# Problem details:
Take each line of the entries below that contains "test" and copy it.

# Dataset records:
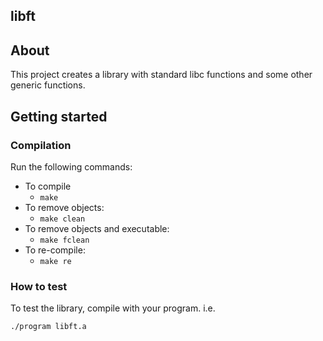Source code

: ## libft

## About
This project creates a library with standard libc functions and some other generic functions.

## Getting started

### Compilation

Run the following commands:

* To compile
	- `make`
* To remove objects:
	- `make clean`
* To remove objects and executable:
	- `make fclean`
* To re-compile:
	- `make re`

### How to test

To test the library, compile with your program. i.e.

`./program libft.a`

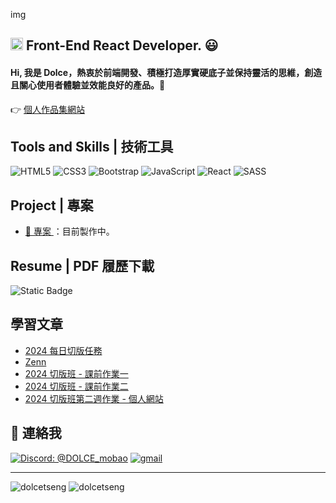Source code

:img

<img src="https://firebasestorage.googleapis.com/v0/b/mobaocoffee.appspot.com/o/dolce-icon.png?alt=media&token=912fb687-58f4-49ef-b70b-40f4a34e504e" width=20px > Front-End React Developer. 😃
---
#### Hi, 我是 Dolce，熱衷於前端開發、積極打造厚實硬底子並保持靈活的思維，創造且關心使用者體驗並效能良好的產品。👋 <br/>

👉 <a href="https://dev.chloetseng.com/"> 個人作品集網站 </a> 

Tools and Skills | 技術工具
---
![HTML5](https://img.shields.io/badge/html5-%23E34F26.svg?style=for-the-badge&logo=html5&logoColor=white)
![CSS3](https://img.shields.io/badge/css3-%231572B6.svg?style=for-the-badge&logo=css3&logoColor=white)
![Bootstrap](https://img.shields.io/badge/bootstrap-%238511FA.svg?style=for-the-badge&logo=bootstrap&logoColor=white)
![JavaScript](https://img.shields.io/badge/javascript-%23323330.svg?style=for-the-badge&logo=javascript&logoColor=%23F7DF1E)
![React](https://img.shields.io/badge/react-%2320232a.svg?style=for-the-badge&logo=react&logoColor=%2361DAFB)
![SASS](https://img.shields.io/badge/SASS-hotpink.svg?style=for-the-badge&logo=SASS&logoColor=white)

Project | 專案
---
* <a href="#">🌱 專案 </a>：目前製作中。

Resume | PDF 履歷下載
---
<img alt="Static Badge" src="https://img.shields.io/badge/DOWNLOAD-8A2BE2">

學習文章
---
* [2024 每日切版任務](https://zenn.dev/chloetseng/articles/2024-layout-course-dailymission)
* [Zenn](https://zenn.dev/chloetseng)
* [2024 切版班 - 課前作業一](https://zenn.dev/chloetseng/articles/51400fd32a4d56)
* [2024 切版班 - 課前作業二](https://zenn.dev/chloetseng/articles/01c7313176ce0d)
* [2024 切版班第二週作業 - 個人網站](https://zenn.dev/chloetseng/articles/0182b6d0b6e464)

💬 連絡我
---
<a href="discordapp.com/users/1218426159423819809"><img src="https://img.shields.io/badge/%40dolce_mobao-Discord-8A2BE2" alt="Discord: @DOLCE_mobao"></a>
<a href="mailto:dolcetseng@gmail.com"><img src="https://img.shields.io/badge/Gmail-D14836?style=for-the-badge&logo=gmail&logoColor=white" alt="gmail" ></a>

---
<img align="top" src="https://github-readme-stats.vercel.app/api?username=dolcetseng&show_icons=true&theme=dark&title_color=d1d5ea&text_color=fcfcfc&border=true&locale=en" alt="dolcetseng" /> <img align="top" src="https://github-readme-stats.vercel.app/api/top-langs?username=dolcetseng&show_icons=true&locale=en&layout=compact&theme=dark" alt="dolcetseng" />

<!--
**ChloeTseng064/ChloeTseng064** is a ✨ _special_ ✨ repository because its `README.md` (this file) appears on your GitHub profile.

Here are some ideas to get you started:

- 🔭 I’m currently working on ...
- 🌱 I’m currently learning ...
- 👯 I’m looking to collaborate on ...
- 🤔 I’m looking for help with ...
- 💬 Ask me about ...
- 📫 How to reach me: ...
- 😄 Pronouns: ...
- ⚡ Fun fact: ...
-->
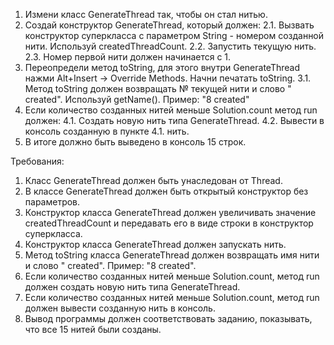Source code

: 
1. Измени класс GenerateThread так, чтобы он стал нитью.
2. Создай конструктор GenerateThread, который должен:
2.1. Вызвать конструктор суперкласса с параметром String - номером созданной нити. Используй createdThreadCount.
2.2. Запустить текущую нить.
2.3. Номер первой нити должен начинается с 1.
3. Переопредели метод toString, для этого внутри GenerateThread нажми Alt+Insert -&gt; Override Methods. Начни печатать toString.
3.1. Метод toString должен возвращать № текущей нити и слово &quot; created&quot;. Используй getName(). Пример: &quot;8 created&quot;
4. Если количество созданных нитей меньше Solution.count метод run должен:
4.1. Создать новую нить типа GenerateThread.
4.2. Вывести в консоль созданную в пункте 4.1. нить.
5. В итоге должно быть выведено в консоль 15 строк.


Требования:
1.	Класс GenerateThread должен быть унаследован от Thread.
2.	В классе GenerateThread должен быть открытый конструктор без параметров.
3.	Конструктор класса GenerateThread должен увеличивать значение createdThreadCount и передавать его в виде строки в конструктор суперкласса.
4.	Конструктор класса GenerateThread должен запускать нить.
5.	Метод toString класса GenerateThread должен возвращать имя нити и слово &quot; created&quot;. Пример: &quot;8 created&quot;.
6.	Если количество созданных нитей меньше Solution.count, метод run должен создать новую нить типа GenerateThread.
7.	Если количество созданных нитей меньше Solution.count, метод run должен вывести созданную нить в консоль.
8.	Вывод программы должен соответствовать заданию, показывать, что все 15 нитей были созданы.


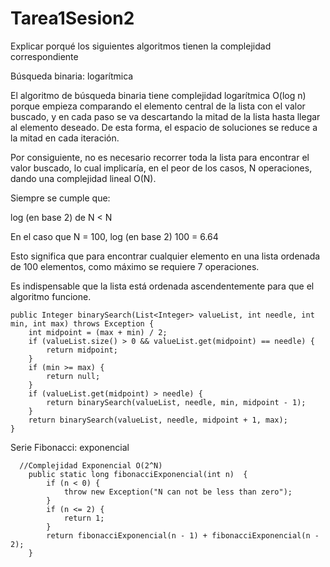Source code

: # Tarea1Sesion2

Explicar porqué los siguientes algoritmos tienen la complejidad correspondiente

Búsqueda binaria: logarítmica

El algoritmo de búsqueda binaria tiene complejidad logarítmica O(log n) porque empieza comparando el elemento central de la lista con el valor buscado, y en cada paso se va descartando la mitad de la lista hasta llegar al elemento deseado.
De esta forma, el espacio de soluciones se reduce a la mitad en cada iteración.

Por consiguiente, no es necesario recorrer toda la lista para encontrar el valor buscado, lo cual implicaría, en el peor de los casos, N operaciones, dando una complejidad lineal O(N).

Siempre se cumple que:

log (en base 2) de N < N

En el caso que N = 100, log (en base 2) 100 = 6.64

Esto significa que para encontrar cualquier elemento en una lista ordenada de 100 elementos, como máximo se requiere 7 operaciones.

Es indispensable que la lista está ordenada ascendentemente para que el algoritmo funcione.


	public Integer binarySearch(List<Integer> valueList, int needle, int min, int max) throws Exception {
        int midpoint = (max + min) / 2;
        if (valueList.size() > 0 && valueList.get(midpoint) == needle) {
            return midpoint;
        }
        if (min >= max) {
            return null;
        }
        if (valueList.get(midpoint) > needle) {
            return binarySearch(valueList, needle, min, midpoint - 1);
        }
        return binarySearch(valueList, needle, midpoint + 1, max);
    }
    
    


Serie Fibonacci: exponencial

      //Complejidad Exponencial O(2^N)
	    public static long fibonacciExponencial(int n)  {
            if (n < 0) {
                throw new Exception("N can not be less than zero");
            }
            if (n <= 2) {
                return 1;
            }
            return fibonacciExponencial(n - 1) + fibonacciExponencial(n - 2);
	    }
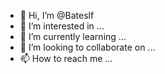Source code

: - 👋 Hi, I’m @Bateslf
- 👀 I’m interested in ...
- 🌱 I’m currently learning ...
- 💞️ I’m looking to collaborate on ...
- 📫 How to reach me ...

<!---
Bateslf/Bateslf is a ✨ special ✨ repository because its `README.md` (this file) appears on your GitHub profile.
You can click the Preview link to take a look at your changes.
--->
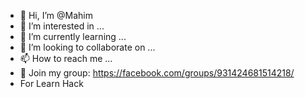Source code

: - 👋 Hi, I’m @Mahim
- 👀 I’m interested in ...
- 🌱 I’m currently learning ...
- 💞️ I’m looking to collaborate on ...
- 📫 How to reach me ...
- 🔔 Join my group: https://facebook.com/groups/931424681514218/
- For Learn Hack

<!---
Mahimqqqqqqq/Mahimqqqqqqq is a ✨ special ✨ repository because its `README.md` (this file) appears on your GitHub profile.
You can click the Preview link to take a look at your changes.
--->
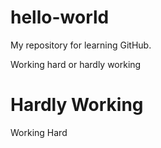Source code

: # hello-world
My repository for learning GitHub.

Working hard or hardly working

# Hardly Working
Working Hard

# Result of this task:
### How to test
To test the library, compile with your program. i.e.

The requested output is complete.